- [WHAT YOU SHOULD DO]
In the listing below, a line holding "7.452723983920666 × 10^323 |" and a line holding "2. **缓存机制**: 缓存常见的识别结果" mark the range. Retype both exactly, with all lines between them.

* * * * * * * * *

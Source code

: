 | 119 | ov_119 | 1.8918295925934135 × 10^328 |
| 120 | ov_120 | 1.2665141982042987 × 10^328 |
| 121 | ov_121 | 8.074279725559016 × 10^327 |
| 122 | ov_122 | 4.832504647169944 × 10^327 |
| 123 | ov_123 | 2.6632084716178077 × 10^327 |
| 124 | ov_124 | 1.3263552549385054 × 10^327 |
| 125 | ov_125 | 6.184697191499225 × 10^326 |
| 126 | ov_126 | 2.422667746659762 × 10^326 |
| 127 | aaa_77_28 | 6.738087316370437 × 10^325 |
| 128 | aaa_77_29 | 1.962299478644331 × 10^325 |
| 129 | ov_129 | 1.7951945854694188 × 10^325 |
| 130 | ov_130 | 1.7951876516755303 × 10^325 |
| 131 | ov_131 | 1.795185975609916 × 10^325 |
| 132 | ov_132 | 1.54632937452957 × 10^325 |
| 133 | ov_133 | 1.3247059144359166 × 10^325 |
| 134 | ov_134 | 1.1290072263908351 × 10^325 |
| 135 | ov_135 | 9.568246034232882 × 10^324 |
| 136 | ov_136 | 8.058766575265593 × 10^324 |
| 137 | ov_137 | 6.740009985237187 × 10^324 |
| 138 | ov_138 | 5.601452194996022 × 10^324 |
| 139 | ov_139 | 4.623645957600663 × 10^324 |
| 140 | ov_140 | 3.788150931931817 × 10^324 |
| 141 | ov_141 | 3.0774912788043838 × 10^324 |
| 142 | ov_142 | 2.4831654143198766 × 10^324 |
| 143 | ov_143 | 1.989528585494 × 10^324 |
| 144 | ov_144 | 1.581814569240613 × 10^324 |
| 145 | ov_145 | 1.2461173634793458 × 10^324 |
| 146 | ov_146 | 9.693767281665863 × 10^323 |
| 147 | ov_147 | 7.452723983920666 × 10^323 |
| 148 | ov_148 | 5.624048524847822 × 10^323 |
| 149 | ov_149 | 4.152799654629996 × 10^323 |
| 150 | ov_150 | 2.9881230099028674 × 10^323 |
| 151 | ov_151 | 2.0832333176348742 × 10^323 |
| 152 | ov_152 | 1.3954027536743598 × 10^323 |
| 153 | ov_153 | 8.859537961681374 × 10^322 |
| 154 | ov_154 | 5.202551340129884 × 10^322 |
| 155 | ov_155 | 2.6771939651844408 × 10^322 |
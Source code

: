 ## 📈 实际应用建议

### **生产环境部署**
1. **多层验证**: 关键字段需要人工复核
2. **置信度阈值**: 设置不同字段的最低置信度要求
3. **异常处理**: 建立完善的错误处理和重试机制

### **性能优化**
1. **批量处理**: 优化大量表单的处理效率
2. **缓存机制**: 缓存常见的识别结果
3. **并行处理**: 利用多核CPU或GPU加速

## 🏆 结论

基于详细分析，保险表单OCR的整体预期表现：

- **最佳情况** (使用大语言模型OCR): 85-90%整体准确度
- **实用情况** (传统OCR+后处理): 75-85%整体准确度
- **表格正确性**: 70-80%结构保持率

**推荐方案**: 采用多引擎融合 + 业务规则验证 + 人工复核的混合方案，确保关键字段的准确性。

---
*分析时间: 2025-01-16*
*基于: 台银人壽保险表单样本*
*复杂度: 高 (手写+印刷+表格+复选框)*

* * * * * * * * *

- [ANSWER TO THIS EXERCISE]
| 147 | ov_147 | 7.452723983920666 × 10^323 |
| 148 | ov_148 | 5.624048524847822 × 10^323 |
| 149 | ov_149 | 4.152799654629996 × 10^323 |
| 150 | ov_150 | 2.9881230099028674 × 10^323 |
| 151 | ov_151 | 2.0832333176348742 × 10^323 |
| 152 | ov_152 | 1.3954027536743598 × 10^323 |
| 153 | ov_153 | 8.859537961681374 × 10^322 |
| 154 | ov_154 | 5.202551340129884 × 10^322 |
| 155 | ov_155 | 2.6771939651844408 × 10^322 |
Source code

: ## 📈 实际应用建议

### **生产环境部署**
1. **多层验证**: 关键字段需要人工复核
2. **置信度阈值**: 设置不同字段的最低置信度要求
3. **异常处理**: 建立完善的错误处理和重试机制

### **性能优化**
1. **批量处理**: 优化大量表单的处理效率
2. **缓存机制**: 缓存常见的识别结果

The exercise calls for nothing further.